Sin Fen had told Dane he too was descended from the Atlanteans and his brain bore the same differences. The normal human brain is bicameral, consisting of two distinct hemispheres that are largely redundant. For most people, the speech center is present in both hemispheres but active only in the left side and dormant in the right. Dane’s right side speech center was active but not tied to normal speech. It was the place where he received his visions and heard voices. Some of those came from the Ones Before, the mysterious group that was trying to aid them in the war against the Shadow. Some came from sources he couldn’t identify. He also had had a telepathic link to Sin Fen who’d told him she suspected the original Atlanteans had an even more pure connection between the hemispheres of the brain, allowing them to be fully telepathic and also to develop a written and verbal language. The Atlanteans could use their telepathy to get concepts across without the limitation of the spoken or written word, but then they could use the latter to work on the details of what they were doing, the specifics.
As Dane stared at the sphere map. He considered what Sin Fen had learned about the Atlantis civilization and its development thanks to an ancient computer they discovered on an Atlantean boat trapped in one of the graveyards of vessels caught by the gates. Unlike our civilization, the Atlanteans had focused inward, rather than outward. They had harnessed the basic powers of the brain and its connection to the outside world.

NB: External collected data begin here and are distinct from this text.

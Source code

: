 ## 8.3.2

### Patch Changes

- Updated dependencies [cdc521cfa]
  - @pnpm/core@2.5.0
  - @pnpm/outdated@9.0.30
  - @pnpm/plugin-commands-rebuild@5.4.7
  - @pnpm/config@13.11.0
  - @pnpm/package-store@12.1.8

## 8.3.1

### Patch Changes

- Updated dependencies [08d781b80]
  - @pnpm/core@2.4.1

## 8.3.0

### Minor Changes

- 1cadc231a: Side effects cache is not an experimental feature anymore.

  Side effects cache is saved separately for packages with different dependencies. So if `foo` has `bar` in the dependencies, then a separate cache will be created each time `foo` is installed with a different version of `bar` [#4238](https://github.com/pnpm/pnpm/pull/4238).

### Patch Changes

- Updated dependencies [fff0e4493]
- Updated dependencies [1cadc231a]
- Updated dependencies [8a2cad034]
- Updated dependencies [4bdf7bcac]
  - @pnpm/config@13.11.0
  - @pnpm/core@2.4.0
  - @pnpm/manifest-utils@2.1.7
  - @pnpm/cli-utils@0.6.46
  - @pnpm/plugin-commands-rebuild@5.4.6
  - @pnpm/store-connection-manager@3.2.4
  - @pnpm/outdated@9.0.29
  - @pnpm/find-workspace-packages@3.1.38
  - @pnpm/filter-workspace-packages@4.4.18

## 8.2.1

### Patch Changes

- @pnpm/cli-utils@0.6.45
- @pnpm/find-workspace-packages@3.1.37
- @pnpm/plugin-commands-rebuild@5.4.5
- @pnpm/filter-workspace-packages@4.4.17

That is until they came into contact with the Shadow, which first appeared out of the Bermuda Triangle Gate. To battle the Shadow, they developed a kind of shield that tapped into both the power of the mind and the planet itself. Unfortunately, the best the shield could do was stop the Shadow’s encroachments, not attack and defeat it. In the war, the continent of Atlantis was destroyed, and the few survivors were scattered around the world.
Although the legends of the gates — the Bermuda Triangle, the Devil’s Sea, and others — had been with humankind for millennia, Dane didn’t know why the Shadow had decided recently to step up its assault against our Earth timeline. He had helped the planet avert disaster several times, but he knew they were about out of time and chances. The most recent assault, which had stripped the ozone layer and destroyed Chernobyl, had come very close to fatally crippling the planet.
Dane opened his eyes and glanced at Earhart. She was I watching him, waiting. He reached out toward her with his mind and saw the surprise in her eyes as his mental probe touched her.
“What are you doing?”
“Give me your strength,” Dane said.
“What strength?”
Dane looked back down at the sphere. “The feeling you had when you were flying, free of the Earth, at the controls of your plane. The power.”
It had been so long for Earhart since she’d flown, having been captured by the Shadow during her attempt to fly around the world and then freed by the Ones Before to survive in the Space Between. She had no idea how long she’d existed in the Space Between as there had been no way to tell time there. She searched her memory, bringing back images of being in her Electra, taking off, climbing into the sky at full throttle.
Dane felt the mental connection with Earhart grow more vivid, and a slight surge of power came from her to him. The sphere under his hands became to grow warm. The strands began to become distinct from each other. His fingers slipped between them, delving into the map, as if he had pressed his hands into a ball of warm, writhing snakes.